Dataset entries:
********

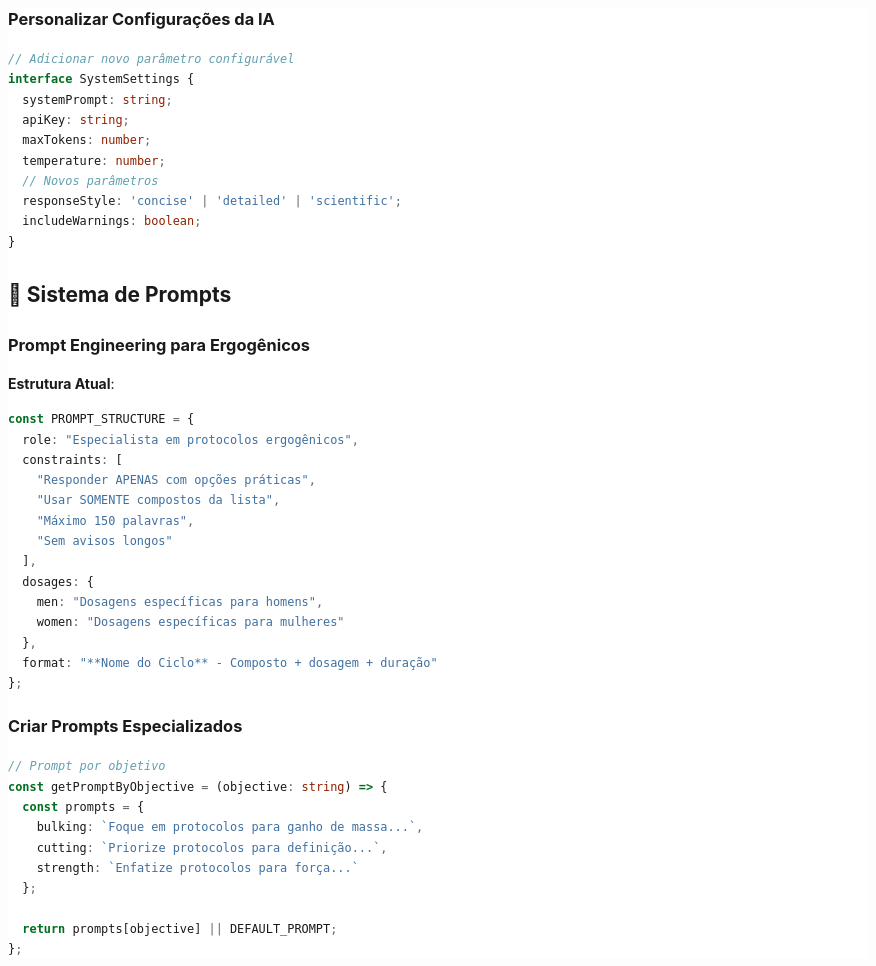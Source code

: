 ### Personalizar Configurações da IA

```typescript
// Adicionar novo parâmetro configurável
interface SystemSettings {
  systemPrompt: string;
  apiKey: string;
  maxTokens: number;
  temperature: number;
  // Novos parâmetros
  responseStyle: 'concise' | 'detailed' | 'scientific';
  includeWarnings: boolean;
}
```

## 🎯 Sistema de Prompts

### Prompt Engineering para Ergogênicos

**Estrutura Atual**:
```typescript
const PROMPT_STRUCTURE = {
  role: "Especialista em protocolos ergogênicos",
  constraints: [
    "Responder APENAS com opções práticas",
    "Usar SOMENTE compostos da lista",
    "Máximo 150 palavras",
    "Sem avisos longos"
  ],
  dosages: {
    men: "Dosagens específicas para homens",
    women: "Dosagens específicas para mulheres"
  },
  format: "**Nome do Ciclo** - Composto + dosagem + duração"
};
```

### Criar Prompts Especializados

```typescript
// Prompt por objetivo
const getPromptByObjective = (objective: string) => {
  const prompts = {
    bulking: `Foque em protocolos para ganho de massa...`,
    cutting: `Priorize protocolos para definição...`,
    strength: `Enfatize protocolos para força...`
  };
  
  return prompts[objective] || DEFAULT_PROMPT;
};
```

********

TASK
A count is needed of the lines above that hold the word "objective"; give that count and no other text.

ANSWER TO THIS TASK
2